Washington,
DC, Oct. 30—Hesitant home buyers, cautious real estate investors, the weaker
fiscal standing of state and local government and a reduced demand for
commercial space will pose the biggest challenges to the construction industry
during the first half of 2002. But despite those issues, low interest rates and
the potential support of a federal stimulus package should help construction
activity improve during the second half of 2002. The result is that the value of
new construction starts for all of 2002 is projected at $481 billion, just
slightly below the $481.4 billion estimated for 2001.

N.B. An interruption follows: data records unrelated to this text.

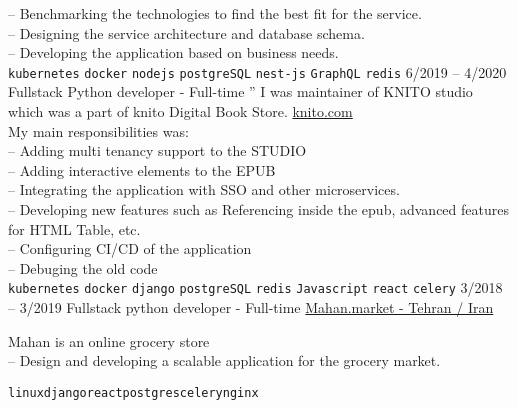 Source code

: \documentclass[9pt]{developercv}
\begin{document}
\begin{entrylist}
{		-- Benchmarking the technologies to find the best fit for the service. \\
		-- Designing the service architecture and database schema. \\
		-- Developing the application based on business needs. \\
		\texttt{kubernetes}\slashsep
		\texttt{docker}\slashsep
		\texttt{nodejs}\slashsep
		\texttt{postgreSQL}\slashsep
		\texttt{nest-js}\slashsep
		\texttt{GraphQL}\slashsep
		\texttt{redis}\slashsep
	}
	\entry
	{6/2019 -- 4/2020}
	{Fullstack Python developer - Full-time}
	{''}
	{
		I was maintainer of KNITO studio which was a part of knito Digital Book Store.
		\href{https://knito.com/}{knito.com} \\
		My main responsibilities was: \\
		-- Adding multi tenancy support to the STUDIO \\
		-- Adding interactive elements to the EPUB \\
		-- Integrating the application with SSO and other microservices. \\
		-- Developing new features such as Referencing inside the epub, advanced features for HTML Table, etc. \\
		-- Configuring CI/CD of the application \\
		-- Debuging the old code \\
		\texttt{kubernetes}\slashsep
		\texttt{docker}\slashsep
		\texttt{django}\slashsep
		\texttt{postgreSQL}\slashsep
		\texttt{redis}\slashsep
		\texttt{Javascript}\slashsep
		\texttt{react}\slashsep
		\texttt{celery}
	}
	\entry
	{3/2018 -- 3/2019}
	{Fullstack python developer - Full-time}
	{\href{https://mahan.market/}{Mahan.market - Tehran / Iran}}
	{Mahan is an online grocery store \\
		-- Design and developing a scalable application for the grocery market.

		\texttt{linux}\slashsep\texttt{django}\slashsep\texttt{react}\slashsep\texttt{postgres}\slashsep\texttt{celery}\slashsep\texttt{nginx}}
\end{entrylist}

\end{document}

That outlook was presented by Robert Murray, vice president of economic affairs
for the Construction Information Group, a division of The McGraw-Hill Companies.
Murray delivered his annual forecast to industry leaders at F.W. Dodge's Outlook
2002 Executive Conference held at the Capital Hilton in Washington, D.C.
"Against the backdrop of a slowing economy, construction has stayed
reasonably healthy for most of 2001, helped by an offsetting pattern by project
type. It's true that commercial building has lost considerable momentum this
year, dampened by weaker business conditions and tighter bank lending standards.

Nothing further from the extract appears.